Saved data entries:
*****

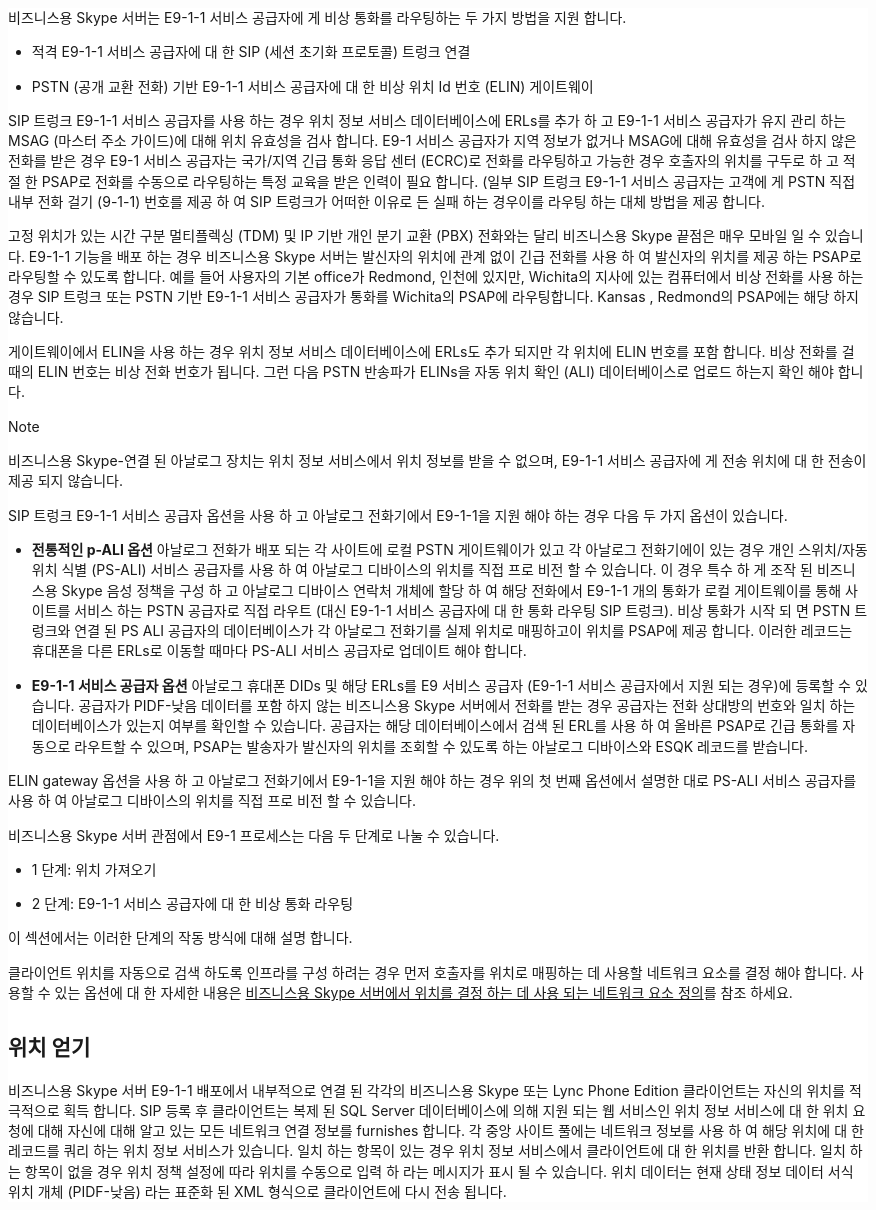 비즈니스용 Skype 서버는 E9-1-1 서비스 공급자에 게 비상 통화를 라우팅하는 두 가지 방법을 지원 합니다.

- 적격 E9-1-1 서비스 공급자에 대 한 SIP (세션 초기화 프로토콜) 트렁크 연결

- PSTN (공개 교환 전화) 기반 E9-1-1 서비스 공급자에 대 한 비상 위치 Id 번호 (ELIN) 게이트웨이

SIP 트렁크 E9-1-1 서비스 공급자를 사용 하는 경우 위치 정보 서비스 데이터베이스에 ERLs를 추가 하 고 E9-1-1 서비스 공급자가 유지 관리 하는 MSAG (마스터 주소 가이드)에 대해 위치 유효성을 검사 합니다. E9-1 서비스 공급자가 지역 정보가 없거나 MSAG에 대해 유효성을 검사 하지 않은 전화를 받은 경우 E9-1 서비스 공급자는 국가/지역 긴급 통화 응답 센터 (ECRC)로 전화를 라우팅하고 가능한 경우 호출자의 위치를 구두로 하 고 적절 한 PSAP로 전화를 수동으로 라우팅하는 특정 교육을 받은 인력이 필요 합니다. (일부 SIP 트렁크 E9-1-1 서비스 공급자는 고객에 게 PSTN 직접 내부 전화 걸기 (9-1-1) 번호를 제공 하 여 SIP 트렁크가 어떠한 이유로 든 실패 하는 경우이를 라우팅 하는 대체 방법을 제공 합니다.

고정 위치가 있는 시간 구분 멀티플렉싱 (TDM) 및 IP 기반 개인 분기 교환 (PBX) 전화와는 달리 비즈니스용 Skype 끝점은 매우 모바일 일 수 있습니다. E9-1-1 기능을 배포 하는 경우 비즈니스용 Skype 서버는 발신자의 위치에 관계 없이 긴급 전화를 사용 하 여 발신자의 위치를 제공 하는 PSAP로 라우팅할 수 있도록 합니다. 예를 들어 사용자의 기본 office가 Redmond, 인천에 있지만, Wichita의 지사에 있는 컴퓨터에서 비상 전화를 사용 하는 경우 SIP 트렁크 또는 PSTN 기반 E9-1-1 서비스 공급자가 통화를 Wichita의 PSAP에 라우팅합니다. Kansas , Redmond의 PSAP에는 해당 하지 않습니다.

게이트웨이에서 ELIN을 사용 하는 경우 위치 정보 서비스 데이터베이스에 ERLs도 추가 되지만 각 위치에 ELIN 번호를 포함 합니다. 비상 전화를 걸 때의 ELIN 번호는 비상 전화 번호가 됩니다. 그런 다음 PSTN 반송파가 ELINs을 자동 위치 확인 (ALI) 데이터베이스로 업로드 하는지 확인 해야 합니다.

> [!NOTE]
> 비즈니스용 Skype-연결 된 아날로그 장치는 위치 정보 서비스에서 위치 정보를 받을 수 없으며, E9-1-1 서비스 공급자에 게 전송 위치에 대 한 전송이 제공 되지 않습니다.

 SIP 트렁크 E9-1-1 서비스 공급자 옵션을 사용 하 고 아날로그 전화기에서 E9-1-1을 지원 해야 하는 경우 다음 두 가지 옵션이 있습니다.

- **전통적인 p-ALI 옵션** 아날로그 전화가 배포 되는 각 사이트에 로컬 PSTN 게이트웨이가 있고 각 아날로그 전화기에이 있는 경우 개인 스위치/자동 위치 식별 (PS-ALI) 서비스 공급자를 사용 하 여 아날로그 디바이스의 위치를 직접 프로 비전 할 수 있습니다. 이 경우 특수 하 게 조작 된 비즈니스용 Skype 음성 정책을 구성 하 고 아날로그 디바이스 연락처 개체에 할당 하 여 해당 전화에서 E9-1-1 개의 통화가 로컬 게이트웨이를 통해 사이트를 서비스 하는 PSTN 공급자로 직접 라우트 (대신 E9-1-1 서비스 공급자에 대 한 통화 라우팅 SIP 트렁크). 비상 통화가 시작 되 면 PSTN 트렁크와 연결 된 PS ALI 공급자의 데이터베이스가 각 아날로그 전화기를 실제 위치로 매핑하고이 위치를 PSAP에 제공 합니다. 이러한 레코드는 휴대폰을 다른 ERLs로 이동할 때마다 PS-ALI 서비스 공급자로 업데이트 해야 합니다.

- **E9-1-1 서비스 공급자 옵션** 아날로그 휴대폰 DIDs 및 해당 ERLs를 E9 서비스 공급자 (E9-1-1 서비스 공급자에서 지원 되는 경우)에 등록할 수 있습니다. 공급자가 PIDF-낮음 데이터를 포함 하지 않는 비즈니스용 Skype 서버에서 전화를 받는 경우 공급자는 전화 상대방의 번호와 일치 하는 데이터베이스가 있는지 여부를 확인할 수 있습니다. 공급자는 해당 데이터베이스에서 검색 된 ERL를 사용 하 여 올바른 PSAP로 긴급 통화를 자동으로 라우트할 수 있으며, PSAP는 발송자가 발신자의 위치를 조회할 수 있도록 하는 아날로그 디바이스와 ESQK 레코드를 받습니다.

ELIN gateway 옵션을 사용 하 고 아날로그 전화기에서 E9-1-1을 지원 해야 하는 경우 위의 첫 번째 옵션에서 설명한 대로 PS-ALI 서비스 공급자를 사용 하 여 아날로그 디바이스의 위치를 직접 프로 비전 할 수 있습니다.

비즈니스용 Skype 서버 관점에서 E9-1 프로세스는 다음 두 단계로 나눌 수 있습니다.

- 1 단계: 위치 가져오기

- 2 단계: E9-1-1 서비스 공급자에 대 한 비상 통화 라우팅

이 섹션에서는 이러한 단계의 작동 방식에 대해 설명 합니다.

클라이언트 위치를 자동으로 검색 하도록 인프라를 구성 하려는 경우 먼저 호출자를 위치로 매핑하는 데 사용할 네트워크 요소를 결정 해야 합니다. 사용할 수 있는 옵션에 대 한 자세한 내용은 [비즈니스용 Skype 서버에서 위치를 결정 하는 데 사용 되는 네트워크 요소 정의](network-location.md)를 참조 하세요.

## <a name="acquiring-a-location"></a>위치 얻기

비즈니스용 Skype 서버 E9-1-1 배포에서 내부적으로 연결 된 각각의 비즈니스용 Skype 또는 Lync Phone Edition 클라이언트는 자신의 위치를 적극적으로 획득 합니다. SIP 등록 후 클라이언트는 복제 된 SQL Server 데이터베이스에 의해 지원 되는 웹 서비스인 위치 정보 서비스에 대 한 위치 요청에 대해 자신에 대해 알고 있는 모든 네트워크 연결 정보를 furnishes 합니다. 각 중앙 사이트 풀에는 네트워크 정보를 사용 하 여 해당 위치에 대 한 레코드를 쿼리 하는 위치 정보 서비스가 있습니다. 일치 하는 항목이 있는 경우 위치 정보 서비스에서 클라이언트에 대 한 위치를 반환 합니다. 일치 하는 항목이 없을 경우 위치 정책 설정에 따라 위치를 수동으로 입력 하 라는 메시지가 표시 될 수 있습니다. 위치 데이터는 현재 상태 정보 데이터 서식 위치 개체 (PIDF-낮음) 라는 표준화 된 XML 형식으로 클라이언트에 다시 전송 됩니다.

*****

PROBLEM REQUIREMENTS
Every line in the entries above that has the word "자동으로" should be identified and copied.

OUTPUT FOR THIS EXERCISE
- **E9-1-1 서비스 공급자 옵션** 아날로그 휴대폰 DIDs 및 해당 ERLs를 E9 서비스 공급자 (E9-1-1 서비스 공급자에서 지원 되는 경우)에 등록할 수 있습니다. 공급자가 PIDF-낮음 데이터를 포함 하지 않는 비즈니스용 Skype 서버에서 전화를 받는 경우 공급자는 전화 상대방의 번호와 일치 하는 데이터베이스가 있는지 여부를 확인할 수 있습니다. 공급자는 해당 데이터베이스에서 검색 된 ERL를 사용 하 여 올바른 PSAP로 긴급 통화를 자동으로 라우트할 수 있으며, PSAP는 발송자가 발신자의 위치를 조회할 수 있도록 하는 아날로그 디바이스와 ESQK 레코드를 받습니다.
클라이언트 위치를 자동으로 검색 하도록 인프라를 구성 하려는 경우 먼저 호출자를 위치로 매핑하는 데 사용할 네트워크 요소를 결정 해야 합니다. 사용할 수 있는 옵션에 대 한 자세한 내용은 [비즈니스용 Skype 서버에서 위치를 결정 하는 데 사용 되는 네트워크 요소 정의](network-location.md)를 참조 하세요.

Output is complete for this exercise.